(Beginning of Supplied data)

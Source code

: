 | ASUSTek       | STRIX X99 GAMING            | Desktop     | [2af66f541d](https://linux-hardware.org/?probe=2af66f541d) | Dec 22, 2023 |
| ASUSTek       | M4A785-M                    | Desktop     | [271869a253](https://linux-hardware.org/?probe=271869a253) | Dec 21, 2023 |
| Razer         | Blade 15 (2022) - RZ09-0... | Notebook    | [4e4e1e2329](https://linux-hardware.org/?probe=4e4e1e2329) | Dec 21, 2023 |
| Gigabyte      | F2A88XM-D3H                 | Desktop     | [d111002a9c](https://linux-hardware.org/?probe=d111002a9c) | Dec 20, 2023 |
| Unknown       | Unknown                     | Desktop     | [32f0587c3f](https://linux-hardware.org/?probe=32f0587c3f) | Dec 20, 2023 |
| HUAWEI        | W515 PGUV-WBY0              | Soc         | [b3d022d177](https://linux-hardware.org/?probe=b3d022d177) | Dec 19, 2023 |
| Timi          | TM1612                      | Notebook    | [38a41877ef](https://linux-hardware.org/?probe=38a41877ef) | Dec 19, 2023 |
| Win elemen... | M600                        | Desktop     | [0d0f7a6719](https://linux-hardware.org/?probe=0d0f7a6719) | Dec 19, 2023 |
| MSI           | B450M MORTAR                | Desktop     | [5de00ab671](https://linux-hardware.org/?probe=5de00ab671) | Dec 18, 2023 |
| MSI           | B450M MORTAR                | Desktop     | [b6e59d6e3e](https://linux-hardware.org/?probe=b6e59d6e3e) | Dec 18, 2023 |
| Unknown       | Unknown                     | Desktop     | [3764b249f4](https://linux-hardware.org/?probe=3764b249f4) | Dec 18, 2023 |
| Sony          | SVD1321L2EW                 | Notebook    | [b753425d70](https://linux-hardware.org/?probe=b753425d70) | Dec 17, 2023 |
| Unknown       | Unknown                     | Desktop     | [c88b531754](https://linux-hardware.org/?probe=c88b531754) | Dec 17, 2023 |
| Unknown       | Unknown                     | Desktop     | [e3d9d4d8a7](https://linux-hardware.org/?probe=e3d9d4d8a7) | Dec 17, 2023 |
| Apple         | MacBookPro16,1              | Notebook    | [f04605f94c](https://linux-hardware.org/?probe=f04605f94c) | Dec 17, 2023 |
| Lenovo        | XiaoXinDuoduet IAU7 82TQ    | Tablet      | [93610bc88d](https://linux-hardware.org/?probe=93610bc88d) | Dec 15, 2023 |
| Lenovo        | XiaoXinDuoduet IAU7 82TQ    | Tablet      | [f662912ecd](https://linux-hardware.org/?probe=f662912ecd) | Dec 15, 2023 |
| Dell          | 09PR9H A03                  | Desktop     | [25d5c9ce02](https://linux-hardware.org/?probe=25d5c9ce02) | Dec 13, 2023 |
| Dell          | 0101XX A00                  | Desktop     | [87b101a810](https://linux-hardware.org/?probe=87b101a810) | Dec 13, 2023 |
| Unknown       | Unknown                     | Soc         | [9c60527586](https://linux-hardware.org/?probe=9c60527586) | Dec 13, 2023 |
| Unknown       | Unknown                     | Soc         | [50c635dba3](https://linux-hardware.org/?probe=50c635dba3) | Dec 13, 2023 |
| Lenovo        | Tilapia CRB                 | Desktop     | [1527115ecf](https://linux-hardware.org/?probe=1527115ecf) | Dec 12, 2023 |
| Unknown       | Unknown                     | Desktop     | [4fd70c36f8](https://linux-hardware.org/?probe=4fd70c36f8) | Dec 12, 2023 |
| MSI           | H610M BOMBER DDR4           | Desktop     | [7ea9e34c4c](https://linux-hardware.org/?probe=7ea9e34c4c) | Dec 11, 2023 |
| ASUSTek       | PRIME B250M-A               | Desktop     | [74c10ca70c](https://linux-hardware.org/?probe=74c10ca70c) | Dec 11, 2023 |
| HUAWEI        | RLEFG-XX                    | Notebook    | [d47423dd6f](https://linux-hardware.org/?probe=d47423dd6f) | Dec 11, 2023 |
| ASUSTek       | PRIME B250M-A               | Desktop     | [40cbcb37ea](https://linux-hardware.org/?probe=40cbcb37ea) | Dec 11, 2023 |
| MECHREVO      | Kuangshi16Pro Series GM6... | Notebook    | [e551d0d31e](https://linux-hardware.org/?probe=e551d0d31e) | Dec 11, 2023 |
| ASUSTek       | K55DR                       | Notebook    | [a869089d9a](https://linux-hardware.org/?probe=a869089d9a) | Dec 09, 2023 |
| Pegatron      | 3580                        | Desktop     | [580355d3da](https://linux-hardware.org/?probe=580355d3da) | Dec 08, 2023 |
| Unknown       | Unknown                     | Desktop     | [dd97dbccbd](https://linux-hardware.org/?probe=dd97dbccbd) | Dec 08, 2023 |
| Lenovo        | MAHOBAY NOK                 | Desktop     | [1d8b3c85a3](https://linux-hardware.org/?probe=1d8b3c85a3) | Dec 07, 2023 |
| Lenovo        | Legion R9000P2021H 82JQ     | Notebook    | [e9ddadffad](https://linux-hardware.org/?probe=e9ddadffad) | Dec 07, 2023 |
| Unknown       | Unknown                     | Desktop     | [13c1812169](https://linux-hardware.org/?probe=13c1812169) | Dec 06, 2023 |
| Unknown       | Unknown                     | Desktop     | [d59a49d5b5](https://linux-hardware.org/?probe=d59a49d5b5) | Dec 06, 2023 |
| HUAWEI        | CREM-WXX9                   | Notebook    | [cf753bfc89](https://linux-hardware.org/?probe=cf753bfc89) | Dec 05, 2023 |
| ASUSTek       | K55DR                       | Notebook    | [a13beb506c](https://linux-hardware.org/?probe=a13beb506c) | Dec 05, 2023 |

(End of Supplied data)

### Task prompt:
What is needed is an exact reproduction of the data.

### Result:
Source code

: | ASUSTek       | STRIX X99 GAMING            | Desktop     | [2af66f541d](https://linux-hardware.org/?probe=2af66f541d) | Dec 22, 2023 |
| ASUSTek       | M4A785-M                    | Desktop     | [271869a253](https://linux-hardware.org/?probe=271869a253) | Dec 21, 2023 |
| Razer         | Blade 15 (2022) - RZ09-0... | Notebook    | [4e4e1e2329](https://linux-hardware.org/?probe=4e4e1e2329) | Dec 21, 2023 |
| Gigabyte      | F2A88XM-D3H                 | Desktop     | [d111002a9c](https://linux-hardware.org/?probe=d111002a9c) | Dec 20, 2023 |
| Unknown       | Unknown                     | Desktop     | [32f0587c3f](https://linux-hardware.org/?probe=32f0587c3f) | Dec 20, 2023 |
| HUAWEI        | W515 PGUV-WBY0              | Soc         | [b3d022d177](https://linux-hardware.org/?probe=b3d022d177) | Dec 19, 2023 |
| Timi          | TM1612                      | Notebook    | [38a41877ef](https://linux-hardware.org/?probe=38a41877ef) | Dec 19, 2023 |
| Win elemen... | M600                        | Desktop     | [0d0f7a6719](https://linux-hardware.org/?probe=0d0f7a6719) | Dec 19, 2023 |
| MSI           | B450M MORTAR                | Desktop     | [5de00ab671](https://linux-hardware.org/?probe=5de00ab671) | Dec 18, 2023 |
| MSI           | B450M MORTAR                | Desktop     | [b6e59d6e3e](https://linux-hardware.org/?probe=b6e59d6e3e) | Dec 18, 2023 |
| Unknown       | Unknown                     | Desktop     | [3764b249f4](https://linux-hardware.org/?probe=3764b249f4) | Dec 18, 2023 |
| Sony          | SVD1321L2EW                 | Notebook    | [b753425d70](https://linux-hardware.org/?probe=b753425d70) | Dec 17, 2023 |
| Unknown       | Unknown                     | Desktop     | [c88b531754](https://linux-hardware.org/?probe=c88b531754) | Dec 17, 2023 |
| Unknown       | Unknown                     | Desktop     | [e3d9d4d8a7](https://linux-hardware.org/?probe=e3d9d4d8a7) | Dec 17, 2023 |
| Apple         | MacBookPro16,1              | Notebook    | [f04605f94c](https://linux-hardware.org/?probe=f04605f94c) | Dec 17, 2023 |
| Lenovo        | XiaoXinDuoduet IAU7 82TQ    | Tablet      | [93610bc88d](https://linux-hardware.org/?probe=93610bc88d) | Dec 15, 2023 |
| Lenovo        | XiaoXinDuoduet IAU7 82TQ    | Tablet      | [f662912ecd](https://linux-hardware.org/?probe=f662912ecd) | Dec 15, 2023 |
| Dell          | 09PR9H A03                  | Desktop     | [25d5c9ce02](https://linux-hardware.org/?probe=25d5c9ce02) | Dec 13, 2023 |
| Dell          | 0101XX A00                  | Desktop     | [87b101a810](https://linux-hardware.org/?probe=87b101a810) | Dec 13, 2023 |
| Unknown       | Unknown                     | Soc         | [9c60527586](https://linux-hardware.org/?probe=9c60527586) | Dec 13, 2023 |
| Unknown       | Unknown                     | Soc         | [50c635dba3](https://linux-hardware.org/?probe=50c635dba3) | Dec 13, 2023 |
| Lenovo        | Tilapia CRB                 | Desktop     | [1527115ecf](https://linux-hardware.org/?probe=1527115ecf) | Dec 12, 2023 |
| Unknown       | Unknown                     | Desktop     | [4fd70c36f8](https://linux-hardware.org/?probe=4fd70c36f8) | Dec 12, 2023 |
| MSI           | H610M BOMBER DDR4           | Desktop     | [7ea9e34c4c](https://linux-hardware.org/?probe=7ea9e34c4c) | Dec 11, 2023 |
| ASUSTek       | PRIME B250M-A               | Desktop     | [74c10ca70c](https://linux-hardware.org/?probe=74c10ca70c) | Dec 11, 2023 |
| HUAWEI        | RLEFG-XX                    | Notebook    | [d47423dd6f](https://linux-hardware.org/?probe=d47423dd6f) | Dec 11, 2023 |
| ASUSTek       | PRIME B250M-A               | Desktop     | [40cbcb37ea](https://linux-hardware.org/?probe=40cbcb37ea) | Dec 11, 2023 |
| MECHREVO      | Kuangshi16Pro Series GM6... | Notebook    | [e551d0d31e](https://linux-hardware.org/?probe=e551d0d31e) | Dec 11, 2023 |
| ASUSTek       | K55DR                       | Notebook    | [a869089d9a](https://linux-hardware.org/?probe=a869089d9a) | Dec 09, 2023 |
| Pegatron      | 3580                        | Desktop     | [580355d3da](https://linux-hardware.org/?probe=580355d3da) | Dec 08, 2023 |
| Unknown       | Unknown                     | Desktop     | [dd97dbccbd](https://linux-hardware.org/?probe=dd97dbccbd) | Dec 08, 2023 |
| Lenovo        | MAHOBAY NOK                 | Desktop     | [1d8b3c85a3](https://linux-hardware.org/?probe=1d8b3c85a3) | Dec 07, 2023 |
| Lenovo        | Legion R9000P2021H 82JQ     | Notebook    | [e9ddadffad](https://linux-hardware.org/?probe=e9ddadffad) | Dec 07, 2023 |
| Unknown       | Unknown                     | Desktop     | [13c1812169](https://linux-hardware.org/?probe=13c1812169) | Dec 06, 2023 |
| Unknown       | Unknown                     | Desktop     | [d59a49d5b5](https://linux-hardware.org/?probe=d59a49d5b5) | Dec 06, 2023 |
| HUAWEI        | CREM-WXX9                   | Notebook    | [cf753bfc89](https://linux-hardware.org/?probe=cf753bfc89) | Dec 05, 2023 |
| ASUSTek       | K55DR                       | Notebook    | [a13beb506c](https://linux-hardware.org/?probe=a13beb506c) | Dec 05, 2023 |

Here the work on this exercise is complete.